果然,许恒弋为了云王,确实准备了许多,而且速度也相当的快,云王却笑笑:“本王今日算是大开眼界了,只是,本王心中想要找到多年来梦中的一个良子佳人,不知陛下能否找到?”
“哦?云王,说说看。”
云王鹰眸一露,便有使者恭敬的递上了一副画,这副画质地极好,虽然有些枯黄,但纸质却是上等的料材所用,轻拉画卷,如瀑般展开。
映入眼睑中的女子,柔美飘逸的长发,站在溪边,似在舞蹈,双手举向云霄,步履轻盈,翩若惊鸿。

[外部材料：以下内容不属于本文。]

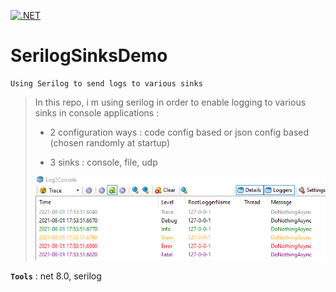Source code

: [![.NET](https://github.com/aimenux/SerilogSinksDemo/actions/workflows/ci.yml/badge.svg?branch=main)](https://github.com/aimenux/SerilogSinksDemo/actions/workflows/ci.yml)

# SerilogSinksDemo
```
Using Serilog to send logs to various sinks
```

> In this repo, i m using serilog in order to enable logging to various sinks in console applications :
>
> - 2 configuration ways : code config based or json config based (chosen randomly at startup)
>
> - 3 sinks : console, file, udp
>
> ![SerilogSinksDemo](Screenshots/SerilogSinksDemo.png)
>

**`Tools`** : net 8.0, serilog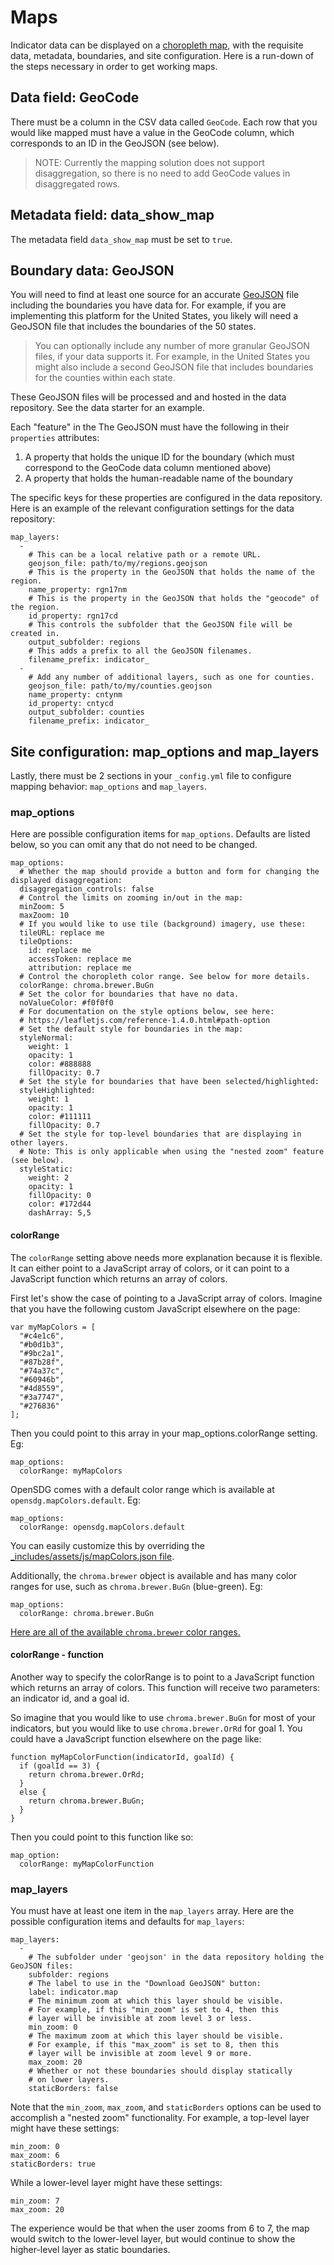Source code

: <h1>Maps</h1>

Indicator data can be displayed on a [choropleth map](https://en.wikipedia.org/wiki/Choropleth_map), with the requisite data, metadata, boundaries, and site configuration. Here is a run-down of the steps necessary in order to get working maps.

## Data field: GeoCode

There must be a column in the CSV data called `GeoCode`. Each row that you would like mapped must have a value in the GeoCode column, which corresponds to an ID in the GeoJSON (see below).

> NOTE: Currently the mapping solution does not support disaggregation, so there is no need to add GeoCode values in disaggregated rows.

## Metadata field: data_show_map

The metadata field `data_show_map` must be set to `true`.

## Boundary data: GeoJSON

You will need to find at least one source for an accurate [GeoJSON](http://geojson.org/) file including the boundaries you have data for. For example, if you are implementing this platform for the United States, you likely will need a GeoJSON file that includes the boundaries of the 50 states.

> You can optionally include any number of more granular GeoJSON files, if your data supports it. For example, in the United States you might also include a second GeoJSON file that includes boundaries for the counties within each state.

These GeoJSON files will be processed and and hosted in the data repository. See the data starter for an example.

Each "feature" in the The GeoJSON must have the following in their `properties` attributes:

1. A property that holds the unique ID for the boundary (which must correspond to the GeoCode data column mentioned above)
2. A property that holds the human-readable name of the boundary

The specific keys for these properties are configured in the data repository. Here is an example of the relevant configuration settings for the data repository:

```
map_layers:
  -
    # This can be a local relative path or a remote URL.
    geojson_file: path/to/my/regions.geojson
    # This is the property in the GeoJSON that holds the name of the region.
    name_property: rgn17nm
    # This is the property in the GeoJSON that holds the "geocode" of the region.
    id_property: rgn17cd
    # This controls the subfolder that the GeoJSON file will be created in.
    output_subfolder: regions
    # This adds a prefix to all the GeoJSON filenames.
    filename_prefix: indicator_
  -
    # Add any number of additional layers, such as one for counties.
    geojson_file: path/to/my/counties.geojson
    name_property: cntynm
    id_property: cntycd
    output_subfolder: counties
    filename_prefix: indicator_
```

## Site configuration: map_options and map_layers

Lastly, there must be 2 sections in your `_config.yml` file to configure mapping behavior: `map_options` and `map_layers`.

### map_options

Here are possible configuration items for `map_options`. Defaults are listed below, so you can omit any that do not need to be changed.

```
map_options:
  # Whether the map should provide a button and form for changing the displayed disaggregation:
  disaggregation_controls: false
  # Control the limits on zooming in/out in the map:
  minZoom: 5
  maxZoom: 10
  # If you would like to use tile (background) imagery, use these:
  tileURL: replace me
  tileOptions:
    id: replace me
    accessToken: replace me
    attribution: replace me
  # Control the choropleth color range. See below for more details.
  colorRange: chroma.brewer.BuGn
  # Set the color for boundaries that have no data.
  noValueColor: #f0f0f0
  # For documentation on the style options below, see here:
  # https://leafletjs.com/reference-1.4.0.html#path-option
  # Set the default style for boundaries in the map:
  styleNormal:
    weight: 1
    opacity: 1
    color: #888888
    fillOpacity: 0.7
  # Set the style for boundaries that have been selected/highlighted:
  styleHighlighted:
    weight: 1
    opacity: 1
    color: #111111
    fillOpacity: 0.7
  # Set the style for top-level boundaries that are displaying in other layers.
  # Note: This is only applicable when using the "nested zoom" feature (see below).
  styleStatic:
    weight: 2
    opacity: 1
    fillOpacity: 0
    color: #172d44
    dashArray: 5,5
```

#### colorRange

The `colorRange` setting above needs more explanation because it is flexible. It can either point to a JavaScript array of colors, or it can point to a JavaScript function which returns an array of colors.

First let's show the case of pointing to a JavaScript array of colors. Imagine that you have the following custom JavaScript elsewhere on the page:

```
var myMapColors = [
  "#c4e1c6",
  "#b0d1b3",
  "#9bc2a1",
  "#87b28f",
  "#74a37c",
  "#60946b",
  "#4d8559",
  "#3a7747",
  "#276836"
];
```

Then you could point to this array in your map_options.colorRange setting. Eg:

```
map_options:
  colorRange: myMapColors
```

OpenSDG comes with a default color range which is available at `opensdg.mapColors.default`. Eg:

```
map_options:
  colorRange: opensdg.mapColors.default
```

You can easily customize this by overriding the [_includes/assets/js/mapColors.json file](https://github.com/open-sdg/open-sdg/blob/HEAD/_includes/assets/js/mapColors.json).

Additionally, the `chroma.brewer` object is available and has many color ranges for use, such as `chroma.brewer.BuGn` (blue-green). Eg:

```
map_options:
  colorRange: chroma.brewer.BuGn
```

[Here are all of the available `chroma.brewer` color ranges.](https://colorbrewer2.org/#type=sequential&scheme=BuGn&n=3)

#### colorRange - function

Another way to specify the colorRange is to point to a JavaScript function which returns an array of colors. This function will receive two parameters: an indicator id, and a goal id.

So imagine that you would like to use `chroma.brewer.BuGn` for most of your indicators, but you would like to use `chroma.brewer.OrRd` for goal 1. You could have a JavaScript function elsewhere on the page like:

```
function myMapColorFunction(indicatorId, goalId) {
  if (goalId == 3) {
    return chroma.brewer.OrRd;
  }
  else {
    return chroma.brewer.BuGn;
  }
}
```

Then you could point to this function like so:

```
map_option:
  colorRange: myMapColorFunction
```

### map_layers

You must have at least one item in the `map_layers` array. Here are the possible configuration items and defaults for `map_layers`:

```
map_layers:
  -
    # The subfolder under 'geojson' in the data repository holding the GeoJSON files:
    subfolder: regions
    # The label to use in the "Download GeoJSON" button:
    label: indicator.map
    # The minimum zoom at which this layer should be visible.
    # For example, if this "min_zoom" is set to 4, then this
    # layer will be invisible at zoom level 3 or less.
    min_zoom: 0
    # The maximum zoom at which this layer should be visible.
    # For example, if this "max_zoom" is set to 8, then this
    # layer will be invisible at zoom level 9 or more.
    max_zoom: 20
    # Whether or not these boundaries should display statically
    # on lower layers.
    staticBorders: false
```

Note that the `min_zoom`, `max_zoom`, and `staticBorders` options can be used to accomplish a "nested zoom" functionality. For example, a top-level layer might have these settings:

```
min_zoom: 0
max_zoom: 6
staticBorders: true
```

While a lower-level layer might have these settings:

```
min_zoom: 7
max_zoom: 20
```

The experience would be that when the user zooms from 6 to 7, the map would switch to the lower-level layer, but would continue to show the higher-level layer as static boundaries.
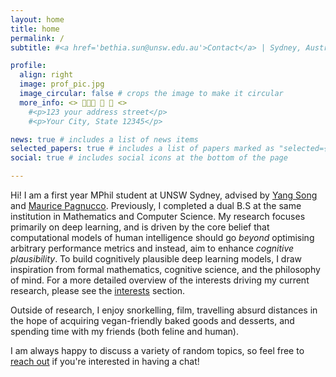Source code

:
 ```yaml
---
layout: home
title: home
permalink: /
subtitle: #<a href='bethia.sun@unsw.edu.au'>Contact</a> | Sydney, Australia

profile:
  align: right
  image: prof_pic.jpg
  image_circular: false # crops the image to make it circular
  more_info: <> 👩🏻‍🔬 🧠 🤖 <>
    #<p>123 your address street</p>
    #<p>Your City, State 12345</p>

news: true # includes a list of news items
selected_papers: true # includes a list of papers marked as "selected={true}"
social: true # includes social icons at the bottom of the page

---
```

Hi! I am a first year MPhil student at UNSW Sydney, advised by [Yang Song](https://cgi.cse.unsw.edu.au/~ysong/) and [Maurice Pagnucco](https://cgi.cse.unsw.edu.au/~morri/). 
Previously, I completed a dual B.S at the same institution in Mathematics and Computer Science. My research focuses primarily on deep learning, and is driven by the core belief that computational models of human intelligence should go 
<i> beyond </i> optimising arbitrary performance metrics and instead, aim to enhance <i> cognitive plausibility</i>. 
To build cognitively plausible deep learning models, I draw inspiration from formal mathematics, cognitive science, and the philosophy of mind. 
For a more detailed overview of the interests driving my current research, please see the <a href="/interests">interests</a> section. 

Outside of research, I enjoy snorkelling, film, travelling absurd distances in the hope of acquiring vegan-friendly baked goods and desserts, and spending time with my friends (both feline and human). 

I am always happy to discuss a variety of random topics, so feel free to <a href="mailto:bethia.sun@unsw.edu.au">reach out</a> if you're interested in having a chat!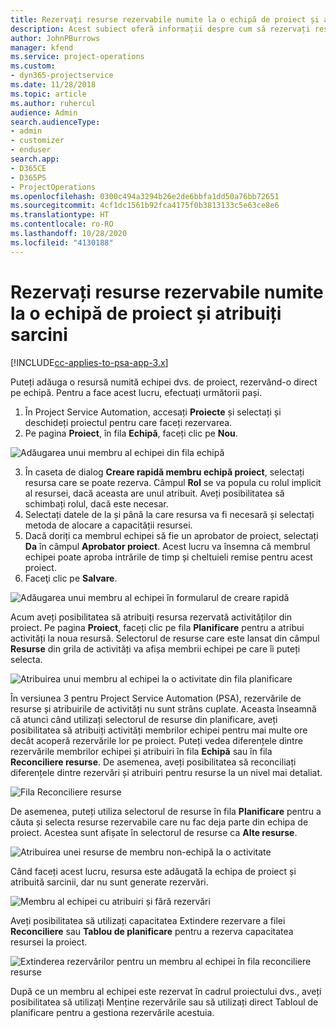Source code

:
 ```yaml
---
title: Rezervați resurse rezervabile numite la o echipă de proiect și atribuiți sarcini
description: Acest subiect oferă informații despre cum să rezervați resurse numite pentru echipe de proiect și despre atribuirea lor către activități.
author: JohnPBurrows
manager: kfend
ms.service: project-operations
ms.custom:
- dyn365-projectservice
ms.date: 11/28/2018
ms.topic: article
ms.author: ruhercul
audience: Admin
search.audienceType:
- admin
- customizer
- enduser
search.app:
- D365CE
- D365PS
- ProjectOperations
ms.openlocfilehash: 0300c494a3294b26e2de6bbfa1dd50a76bb72651
ms.sourcegitcommit: 4cf1dc1561b92fca4175f0b3813133c5e63ce8e6
ms.translationtype: HT
ms.contentlocale: ro-RO
ms.lasthandoff: 10/28/2020
ms.locfileid: "4130188"
---
```

# <a name="book-named-bookable-resources-to-a-project-team-and-assign-tasks"></a>Rezervați resurse rezervabile numite la o echipă de proiect și atribuiți sarcini 

[!INCLUDE[cc-applies-to-psa-app-3.x](../includes/cc-applies-to-psa-app-3x.md)]

Puteți adăuga o resursă numită echipei dvs. de proiect, rezervând-o direct pe echipă. Pentru a face acest lucru, efectuați următorii pași.

1. În Project Service Automation, accesați **Proiecte** și selectați și deschideți proiectul pentru care faceți rezervarea.
2. Pe pagina **Proiect**, în fila **Echipă**, faceți clic pe **Nou**. 

![Adăugarea unui membru al echipei din fila echipă](media/RM-how-to-1.png)

3. În caseta de dialog **Creare rapidă membru echipă proiect**, selectați resursa care se poate rezerva. Câmpul **Rol** se va popula cu rolul implicit al resursei, dacă aceasta are unul atribuit. Aveți posibilitatea să schimbați rolul, dacă este necesar. 
4. Selectați datele de la și până la care resursa va fi necesară și selectați metoda de alocare a capacității resursei. 
5. Dacă doriți ca membrul echipei să fie un aprobator de proiect, selectați **Da** în câmpul **Aprobator proiect**. Acest lucru va însemna că membrul echipei poate aproba intrările de timp și cheltuieli remise pentru acest proiect. 
6. Faceţi clic pe **Salvare**.

![Adăugarea unui membru al echipei în formularul de creare rapidă](media/RM-how-to-2.png)


Acum aveți posibilitatea să atribuiți resursa rezervată activităților din proiect. Pe pagina **Proiect**, faceți clic pe fila **Planificare** pentru a atribui activități la noua resursă. Selectorul de resurse care este lansat din câmpul **Resurse** din grila de activități va afișa membrii echipei pe care îi puteți selecta.

![Atribuirea unui membru al echipei la o activitate din fila planificare](media/RM-how-to-3.png)

În versiunea 3 pentru Project Service Automation (PSA), rezervările de resurse și atribuirile de activități nu sunt strâns cuplate. Aceasta înseamnă că atunci când utilizați selectorul de resurse din planificare, aveți posibilitatea să atribuiți activități membrilor echipei pentru mai multe ore decât acoperă rezervările lor pe proiect.
Puteți vedea diferențele dintre rezervările membrilor echipei și atribuiri în fila **Echipă** sau în fila **Reconciliere resurse**. De asemenea, aveți posibilitatea să reconciliați diferențele dintre rezervări și atribuiri pentru resurse la un nivel mai detaliat.

![Fila Reconciliere resurse](media/RM-how-to-4.png)

De asemenea, puteți utiliza selectorul de resurse în fila **Planificare** pentru a căuta și selecta resurse rezervabile care nu fac deja parte din echipa de proiect. Acestea sunt afișate în selectorul de resurse ca **Alte resurse**.

![Atribuirea unei resurse de membru non-echipă la o activitate](media/RM-how-to-5.png)

Când faceți acest lucru, resursa este adăugată la echipa de proiect și atribuită sarcinii, dar nu sunt generate rezervări.

![Membru al echipei cu atribuiri și fără rezervări](media/RM-how-to-6.png)

Aveți posibilitatea să utilizați capacitatea Extindere rezervare a filei **Reconciliere** sau **Tablou de planificare** pentru a rezerva capacitatea resursei la proiect.

![Extinderea rezervărilor pentru un membru al echipei în fila reconciliere resurse](media/RM-how-to-7.png)

După ce un membru al echipei este rezervat în cadrul proiectului dvs., aveți posibilitatea să utilizați Menține rezervările sau să utilizați direct Tabloul de planificare pentru a gestiona rezervările acestuia.
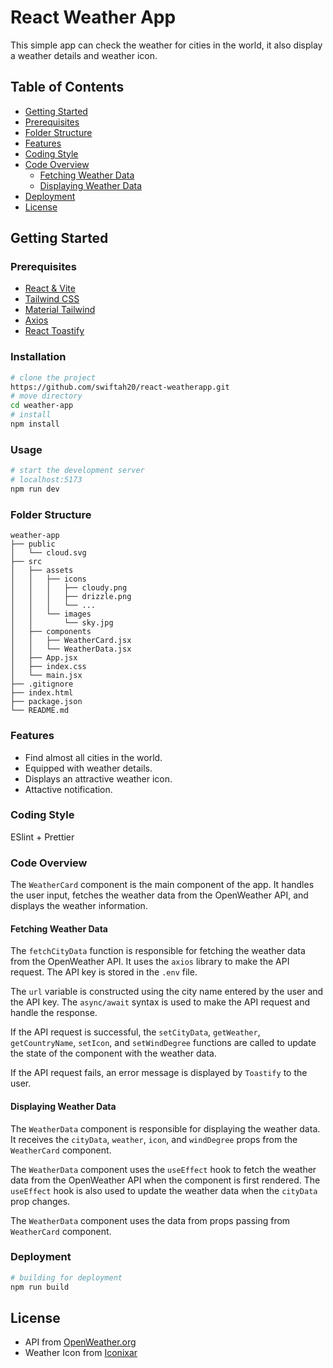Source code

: # React Weather App

This simple app can check the weather for cities in the world, it also display a weather details and weather icon.

## Table of Contents

- [Getting Started](#getting-started)
- [Prerequisites](#prerequisites)
- [Folder Structure](#folder-structure)
- [Features](#features)
- [Coding Style](#coding-style)
- [Code Overview](#code-overview)
  - [Fetching Weather Data](fetching-weather-data)
  - [Displaying Weather Data](displaying-weather-data)   
- [Deployment](#deployment)
- [License](#license)

## Getting Started

### Prerequisites
- [React & Vite](https://vitejs.dev/guide/)
- [Tailwind CSS](https://tailwindcss.com/)
- [Material Tailwind](https://www.material-tailwind.com/)
- [Axios](https://axios-http.com/)
- [React Toastify](https://www.npmjs.com/package/react-toastify)

### Installation
```bash
# clone the project
https://github.com/swiftah20/react-weatherapp.git
# move directory
cd weather-app
# install
npm install
```

### Usage
```bash
# start the development server
# localhost:5173
npm run dev
```


### Folder Structure
```
weather-app        
├── public
│   └── cloud.svg
├── src
│   ├── assets
│   │   ├── icons
│   │   │   ├── cloudy.png
│   │   │   ├── drizzle.png
│   │   │   └── ...
│   │   └── images
│   │       └── sky.jpg
│   ├── components
│   │   ├── WeatherCard.jsx
│   │   └── WeatherData.jsx
│   ├── App.jsx
│   ├── index.css
│   └── main.jsx
├── .gitignore
├── index.html
├── package.json
└── README.md
```

### Features

- Find almost all cities in the world.
- Equipped with weather details.
- Displays an attractive weather icon.
- Attactive notification.

### Coding Style
ESlint + Prettier

### Code Overview

The `WeatherCard` component is the main component of the app. It handles the user input, fetches the weather data from the OpenWeather API, and displays the weather information.

#### Fetching Weather Data

The `fetchCityData` function is responsible for fetching the weather data from the OpenWeather API. It uses the `axios` library to make the API request. The API key is stored in the `.env` file.

The `url` variable is constructed using the city name entered by the user and the API key. The `async/await` syntax is used to make the API request and handle the response.

If the API request is successful, the `setCityData`, `getWeather`, `getCountryName`, `setIcon`, and `setWindDegree` functions are called to update the state of the component with the weather data.

If the API request fails, an error message is displayed by `Toastify` to the user.

#### Displaying Weather Data

The `WeatherData` component is responsible for displaying the weather data. It receives the `cityData`, `weather`, `icon`, and `windDegree` props from the `WeatherCard` component.

The `WeatherData` component uses the `useEffect` hook to fetch the weather data from the OpenWeather API when the component is first rendered. The `useEffect` hook is also used to update the weather data when the `cityData` prop changes.

The `WeatherData` component uses the data from props passing from `WeatherCard` component.

### Deployment
```bash
# building for deployment
npm run build
```

## License
- API from [OpenWeather.org](https://openweathermap.org/)
- Weather Icon from [Iconixar](https://www.flaticon.com/authors/iconixar)
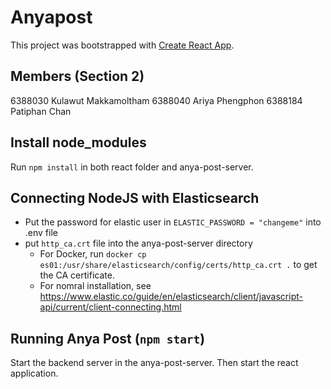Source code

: # Anyapost

This project was bootstrapped with [Create React App](https://github.com/facebook/create-react-app).

## Members (Section 2)
6388030 Kulawut Makkamoltham
6388040 Ariya Phengphon
6388184 Patiphan Chan

## Install node_modules
Run `npm install` in both react folder and anya-post-server.

## Connecting NodeJS with Elasticsearch
- Put the password for elastic user in ```ELASTIC_PASSWORD = "changeme"``` into .env file
- put ```http_ca.crt``` file into the anya-post-server directory
    - For Docker, run ```docker cp es01:/usr/share/elasticsearch/config/certs/http_ca.crt .``` to get the CA certificate.
    - For nomral installation, see https://www.elastic.co/guide/en/elasticsearch/client/javascript-api/current/client-connecting.html 

## Running Anya Post (```npm start```)
Start the backend server in the anya-post-server. Then start the react application.
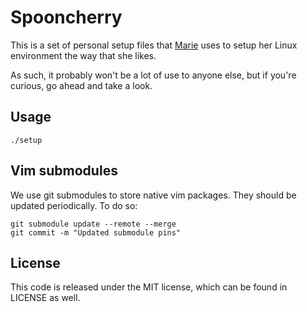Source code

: # Spooncherry

This is a set of personal setup files that [Marie](mailto:m@base0.net) uses to
setup her Linux environment the way that she likes.

As such, it probably won't be a lot of use to anyone else, but if you're
curious, go ahead and take a look.

## Usage

```
./setup
```

## Vim submodules

We use git submodules to store native vim packages.  They should be updated
periodically.  To do so:
```
git submodule update --remote --merge
git commit -m "Updated submodule pins"
```

## License

This code is released under the MIT license, which can be found in LICENSE as well.


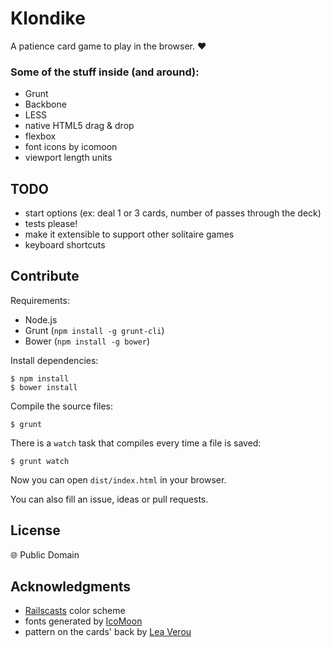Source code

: # Klondike

A patience card game to play in the browser. :hearts:

### Some of the stuff inside (and around):

 * Grunt
 * Backbone
 * LESS
 * native HTML5 drag & drop
 * flexbox
 * font icons by icomoon
 * viewport length units


## TODO

 * start options (ex: deal 1 or 3 cards, number of passes through the deck)
 * tests please!
 * make it extensible to support other solitaire games
 * keyboard shortcuts


## Contribute

Requirements:

 * Node.js
 * Grunt (`npm install -g grunt-cli`)
 * Bower (`npm install -g bower`)

Install dependencies:

```
$ npm install
$ bower install
```

Compile the source files:

```
$ grunt
```

There is a `watch` task that compiles every time a file is saved:

```
$ grunt watch
```

Now you can open `dist/index.html` in your browser.


You can also fill an issue, ideas or pull requests.


## License

:globe_with_meridians: Public Domain


## Acknowledgments

 * [Railscasts](http://chriskempson.github.io/base16/#railscasts) color scheme
 * fonts generated by [IcoMoon](http://icomoon.io/app)
 * pattern on the cards' back by [Lea Verou](http://lea.verou.me/css3patterns/#shippo)
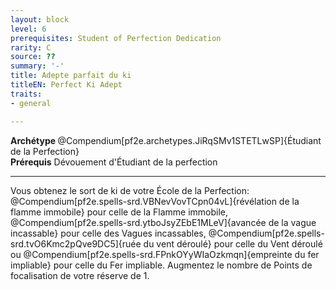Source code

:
 ```yaml
---
layout: block
level: 6
prerequisites: Student of Perfection Dedication
rarity: C
source: ??
summary: '-'
title: Adepte parfait du ki
titleEN: Perfect Ki Adept
traits:
- general

---
```


<div><strong>Archétype </strong>@Compendium[pf2e.archetypes.JiRqSMv1STETLwSP]{Étudiant de la Perfection}</div>
<div><span id="ctl00_MainContent_DetailedOutput"><strong>Prérequis</strong> Dévouement d'Étudiant de la perfection<br></span></div>
<hr>
<p>Vous obtenez le sort de ki de votre École de la Perfection: @Compendium[pf2e.spells-srd.VBNevVovTCpn04vL]{révélation de la flamme immobile} pour celle de la Flamme immobile, @Compendium[pf2e.spells-srd.ytboJsyZEbE1MLeV]{avancée de la vague incassable} pour celle des Vagues incassables, @Compendium[pf2e.spells-srd.tvO6Kmc2pQve9DC5]{ruée du vent déroulé} pour celle du Vent déroulé ou @Compendium[pf2e.spells-srd.FPnkOYyWIaOzkmqn]{empreinte du fer impliable} pour celle du Fer impliable. Augmentez le nombre de Points de focalisation de votre réserve de 1.&nbsp;</p>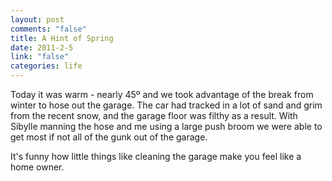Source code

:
 ```yaml
--- 
layout: post
comments: "false"
title: A Hint of Spring
date: 2011-2-5
link: "false"
categories: life
---
```

Today it was warm - nearly 45º and we took advantage of the break from winter to hose out the garage. The car had tracked in a lot of sand and grim from the recent snow, and the garage floor was filthy as a result. With Sibylle manning the hose and me using a large push broom we were able to get most if not all of the gunk out of the garage.

It's funny how little things like cleaning the garage make you feel like a home owner.
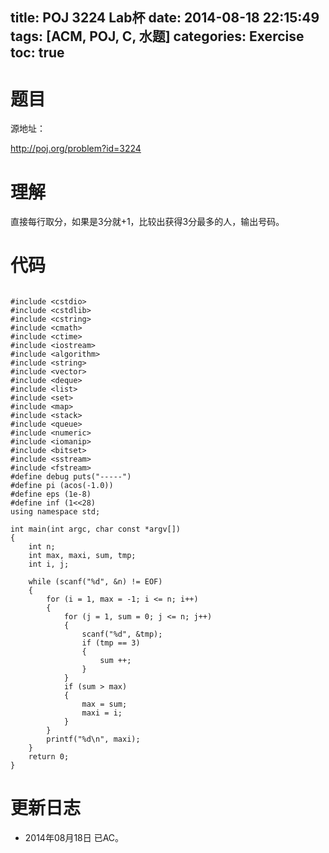 title: POJ 3224 Lab杯
date: 2014-08-18 22:15:49
tags: [ACM, POJ, C, 水题]
categories: Exercise
toc: true
---
# 题目
源地址：

http://poj.org/problem?id=3224

# 理解
直接每行取分，如果是3分就+1，比较出获得3分最多的人，输出号码。

<!-- more -->

# 代码

```

#include <cstdio>
#include <cstdlib>
#include <cstring>
#include <cmath>
#include <ctime>
#include <iostream>
#include <algorithm>
#include <string>
#include <vector>
#include <deque>
#include <list>
#include <set>
#include <map>
#include <stack>
#include <queue>
#include <numeric>
#include <iomanip>
#include <bitset>
#include <sstream>
#include <fstream>
#define debug puts("-----")
#define pi (acos(-1.0))
#define eps (1e-8)
#define inf (1<<28)
using namespace std;

int main(int argc, char const *argv[])
{
    int n;
    int max, maxi, sum, tmp;
    int i, j;

    while (scanf("%d", &n) != EOF)
    {
        for (i = 1, max = -1; i <= n; i++)
        {
            for (j = 1, sum = 0; j <= n; j++)
            {
                scanf("%d", &tmp);
                if (tmp == 3)
                {
                    sum ++;
                }
            }
            if (sum > max)
            {
                max = sum;
                maxi = i;
            }
        }
        printf("%d\n", maxi);
    }
    return 0;
}

```

# 更新日志
- 2014年08月18日 已AC。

她的身后是洁白如镜的瀑布,映衬着她娇媚白皙的容颜,双瞳剪水,洁白素衣清幽淡雅。举止间,尽显女子的绝代风华。
滴答——
滴答——
滴答——
时间仿佛停止了一般,夕颜的呼吸剩下的只有无法抑制的酸痛。
画中的女子,是她的娘亲——慕容允林
许恒弋的瞳孔一缩,随之目光不着痕迹地敛了敛,随之撇了一眼夕颜,心下悸动。有些莫名的心慌。
她不知道,云王,到底想做什么?
他的目的似乎想要揭露她的身世,可是这对于云王来说,有什么好处?
而此刻的她,永远不会知道,云王所要的,便是她的万劫不复。
某些大臣的目光无意间撇向了她,真像啊,莫非云王恋上的女人是皇后娘娘?
但是,这画似乎是很就以前的了,是皇后娘娘的话,到有些不可能,难道是皇后的母亲?
众人纷纷猜测,许恒弋便开口道:“莫非云王是想要让朕找到跟此画中一模一样的女子?”
云王仰头一杯酒,轻轻一笑:“然也,然也,本王知道这画中女子已经香消玉损多年,然而,依旧无法忘却她那翩翩起舞的身影,日夜紊饶在夜梦中,让本王食不知味啊。”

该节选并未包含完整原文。